Hey, tied with Pyth!

(fOba.b)

Straightforward recursive definition borrowed from xnor's Haskell answer. With spaces added for clarity:

(f Ob a.b)

Every program in Pip is an implicit function that takes the command-line args as its arguments (assigned to variables a through e) and prints its return value. O is an operator that outputs and then returns its operand, so the first thing that happens here is the second argument is displayed (sans trailing newline).

Now, the Lisp-inspired syntax (f x y) in Pip is a function call, equivalent to f(x,y) in C-like languages. The f variable refers to the current function--in this case, the top-level program.

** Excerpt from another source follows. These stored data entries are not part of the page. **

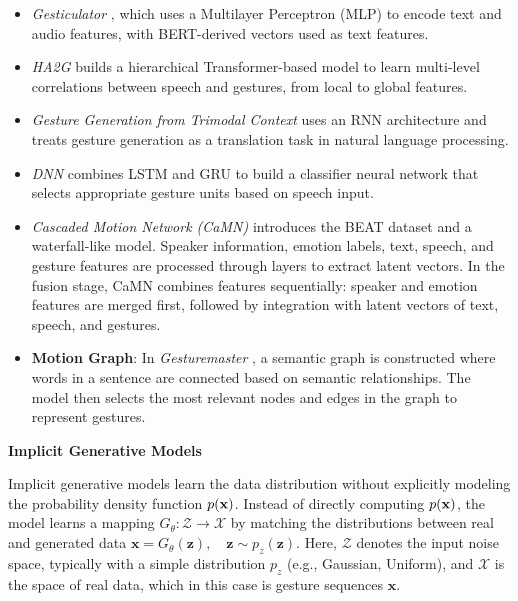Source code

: \begin{itemize}
	\item \textit{Gesticulator} \cite{kucherenko2020gesticulator}, which uses a Multilayer Perceptron (MLP) to encode text and audio features, with BERT-derived vectors used as text features.
	
	\item \textit{HA2G} \cite{liu2022learning} builds a hierarchical Transformer-based model to learn multi-level correlations between speech and gestures, from local to global features.
	
	\item \textit{Gesture Generation from Trimodal Context} \cite{yoon2020speech} uses an RNN architecture and treats gesture generation as a translation task in natural language processing.
	
	\item \textit{DNN} \cite{chiu2015predicting} combines LSTM and GRU to build a classifier neural network that selects appropriate gesture units based on speech input.
	
	\item \textit{Cascaded Motion Network (CaMN)} \cite{liu2022beat} introduces the BEAT dataset and a waterfall-like model. Speaker information, emotion labels, text, speech, and gesture features are processed through layers to extract latent vectors. In the fusion stage, CaMN combines features sequentially: speaker and emotion features are merged first, followed by integration with latent vectors of text, speech, and gestures.
	
	\item \textbf{Motion Graph}: In \textit{Gesturemaster} \cite{zhou2022gesturemaster}, a semantic graph is constructed where words in a sentence are connected based on semantic relationships. The model then selects the most relevant nodes and edges in the graph to represent gestures.
\end{itemize}


\textbf{Implicit Generative Models}
\label{sec:ImplicitGenerativeModels}

Implicit generative models learn the data distribution without explicitly modeling the probability density function $p(\mathbf{x})$. Instead of directly computing $p(\mathbf{x})$, the model learns a mapping $G_{\theta}: \mathcal{Z} \to \mathcal{X}$ by matching the distributions between real and generated data $\mathbf{x} = G_\theta(\mathbf{z}), \quad \mathbf{z} \sim p_z(\mathbf{z})$. Here, $\mathcal{Z}$ denotes the input noise space, typically with a simple distribution \(p_{z}\) (e.g., Gaussian, Uniform), and \(\mathcal{X}\) is the space of real data, which in this case is gesture sequences \(\mathbf{x}\).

Thus, the program recursively calls itself with b and a.b as the new arguments.

I was pleasantly surprised to find that this approach is plenty fast:

dlosc@dlosc:~$ time pip -e '(fOba.b)' 1 0 2>/dev/null | head -c1000000 > /dev/null

real    0m0.217s
user    0m0.189s
sys     0m0.028s

It takes about 30 seconds on my Ubuntu machine for the program to hit the max recursion depth, at which point it has printed out somewhere over a billion digits.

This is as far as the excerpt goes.